Directions for this task
Each line of the data that includes "without" must be copied.

Input for this task

★ ★ ★ ★ ★ ★ ★

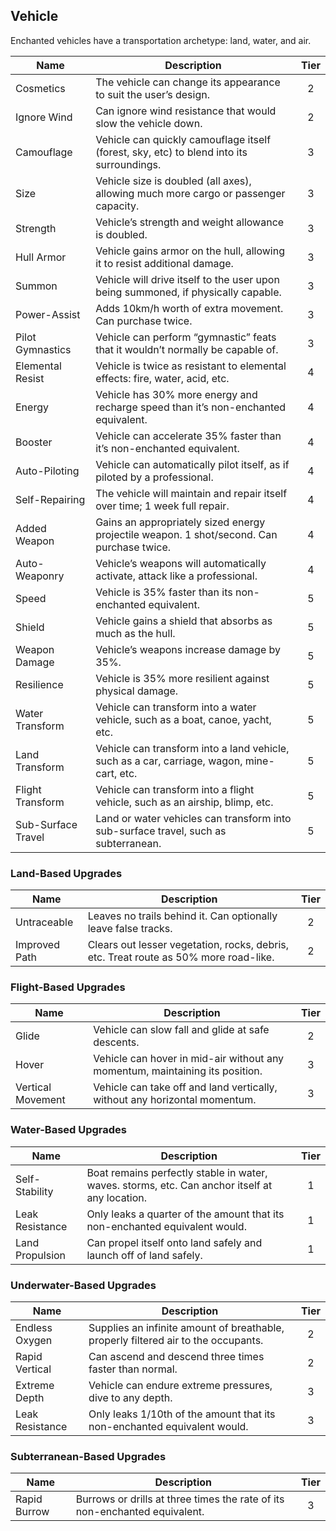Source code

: ## Vehicle

Enchanted vehicles have a transportation archetype: land, water, and air.

 **Name**           | **Description**                                                                            | **Tier** 
--------------------|--------------------------------------------------------------------------------------------|:--------:
 Cosmetics          | The vehicle can change its appearance to suit the user’s design.                           | 2        
 Ignore Wind        | Can ignore wind resistance that would slow the vehicle down.                               | 2        
 Camouflage         | Vehicle can quickly camouflage itself (forest, sky, etc) to blend into its surroundings.   | 3        
 Size               | Vehicle size is doubled (all axes), allowing much more cargo or passenger capacity.        | 3        
 Strength           | Vehicle’s strength and weight allowance is doubled.                                        | 3        
 Hull Armor         | Vehicle gains armor on the hull, allowing it to resist additional damage.                  | 3        
 Summon             | Vehicle will drive itself to the user upon being summoned, if physically capable.          | 3        
 Power-Assist       | Adds 10km/h worth of extra movement. Can purchase twice.                                   | 3        
 Pilot Gymnastics   | Vehicle can perform “gymnastic” feats that it wouldn’t normally be capable of.             | 3        
 Elemental Resist   | Vehicle is twice as resistant to elemental effects: fire, water, acid, etc.                | 4        
 Energy             | Vehicle has 30% more energy and recharge speed than it’s non-enchanted equivalent.         | 4        
 Booster            | Vehicle can accelerate 35% faster than it’s non-enchanted equivalent.                      | 4        
 Auto-Piloting      | Vehicle can automatically pilot itself, as if piloted by a professional.                   | 4        
 Self-Repairing     | The vehicle will maintain and repair itself over time; 1 week full repair.                 | 4        
 Added Weapon       | Gains an appropriately sized energy projectile weapon. 1 shot/second. Can purchase twice.  | 4        
 Auto-Weaponry      | Vehicle’s weapons will automatically activate, attack like a professional.                 | 4        
 Speed              | Vehicle is 35% faster than its non-enchanted equivalent.                                   | 5        
 Shield             | Vehicle gains a shield that absorbs as much as the hull.                                   | 5        
 Weapon Damage      | Vehicle’s weapons increase damage by 35%.                                                  | 5        
 Resilience         | Vehicle is 35% more resilient against physical damage.                                     | 5        
 Water Transform    | Vehicle can transform into a water vehicle, such as a boat, canoe, yacht, etc.             | 5        
 Land Transform     | Vehicle can transform into a land vehicle, such as a car, carriage, wagon, mine-cart, etc. | 5        
 Flight Transform   | Vehicle can transform into a flight vehicle, such as an airship, blimp, etc.               | 5        
 Sub-Surface Travel | Land or water vehicles can transform into sub-surface travel, such as subterranean.        | 5        

### Land-Based Upgrades

 **Name**      | **Description**                                                                      | **Tier** 
---------------|--------------------------------------------------------------------------------------|:--------:
 Untraceable   | Leaves no trails behind it. Can optionally leave false tracks.                       | 2        
 Improved Path | Clears out lesser vegetation, rocks, debris, etc. Treat route as 50% more road-like. | 2        

### Flight-Based Upgrades

 **Name**          | **Description**                                                              | **Tier** 
-------------------|------------------------------------------------------------------------------|:--------:
 Glide             | Vehicle can slow fall and glide at safe descents.                            | 2        
 Hover             | Vehicle can hover in mid-air without any momentum, maintaining its position. | 3        
 Vertical Movement | Vehicle can take off and land vertically, without any horizontal momentum.   | 3        

### Water-Based Upgrades

 **Name**        | **Description**                                                                                | **Tier** 
-----------------|------------------------------------------------------------------------------------------------|:--------:
 Self-Stability  | Boat remains perfectly stable in water, waves. storms, etc. Can anchor itself at any location. | 1        
 Leak Resistance | Only leaks a quarter of the amount that its non-enchanted equivalent would.                    | 1        
 Land Propulsion | Can propel itself onto land safely and launch off of land safely.                              | 1        

### Underwater-Based Upgrades

 **Name**        | **Description**                                                                    | **Tier** 
-----------------|------------------------------------------------------------------------------------|:--------:
 Endless Oxygen  | Supplies an infinite amount of breathable, properly filtered air to the occupants. | 2        
 Rapid Vertical  | Can ascend and descend three times faster than normal.                             | 2        
 Extreme Depth   | Vehicle can endure extreme pressures, dive to any depth.                           | 3        
 Leak Resistance | Only leaks 1/10th of the amount that its non-enchanted equivalent would.           | 3        

### Subterranean-Based Upgrades

 **Name**     | **Description**                                                            | **Tier** 
--------------|----------------------------------------------------------------------------|:--------:
 Rapid Burrow | Burrows or drills at three times the rate of its non-enchanted equivalent. | 3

★ ★ ★ ★ ★ ★ ★

Result for this task
 Hover             | Vehicle can hover in mid-air without any momentum, maintaining its position. | 3        
 Vertical Movement | Vehicle can take off and land vertically, without any horizontal momentum.   | 3        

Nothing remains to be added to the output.